Presiden Rusia mengatakan alasan keputusan itu untuk mengizinkan umat Kristen Ortodoks menunaikan kebaktian di gereja.
Kremlin juga meminta Ukraina untuk mengumumkan gencatan senjata.
Juru Bicara PBB Stephane Dujarric kepada wartawan hari Kamis (5/1/2023) waktu setempat mengatakan,"Kami tidak menutup kemungkinan mencapai perdamaian di Ukraina, dan kami siap mendukung semua upaya untuk mencapai perdamaian di Ukraina."
Sementara itu, Ned Price, Juru Bicara Departemen Luar Negeri AS menanggapi usulan Presiden Rusia Vladimir Putin untuk gencatan senjata sementara dengan menyebutnya munafik, dan mengatakan bahwa Washington tidak terlalu percaya dengan usulan tersebut.

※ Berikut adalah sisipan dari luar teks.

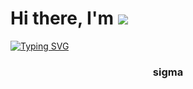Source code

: <h1 alighn="center"> Hi there, I'm <img src="![image](https://github.com/user-attachments/assets/8aca3ce3-c5b4-49f0-bec1-9d9e7e3cd1b5)
")> </h1> 
<a href="https://git.io/typing-svg"><img src="https://readme-typing-svg.herokuapp.com?font=Fira+Code&pause=1000&width=435&lines=VENOM" alt="Typing SVG" /></a>
<h3 align="center">sigma</h3>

Pejabat Departemen Luar Negeri Amerika ini mengklaim bahwa Rusia menggunakan setiap kesempatan untuk mengumumkan gencatan senjata demi memperkuat pasukan mereka.
Juru bicara Departemen Luar Negeri AS juga mengklaim bahwa Putin mencoba menipu dunia dengan pengumuman gencatan senjata Rusia sebelumnya disertai dengan serangan udara di Mariupol.
Presiden AS Joe Biden juga bereaksi pada Kamis terhadap perintah Presiden Rusia Vladimir Putin untuk menetapkan gencatan senjata sementara di Ukraina.
Biden mengklaim bahwa Putin mencari ruang bernapas dengan menawarkan gencatan senjata di Ukraina sejak dimulainya perang di Ukraina yang telah berlangsung selama 287 hari,
Amerika hingga kini terus memberikan bantuan keuangan dan militer miliaran dolar ke Kyiv, yang memperpanjang perang di Ukraina.(PH)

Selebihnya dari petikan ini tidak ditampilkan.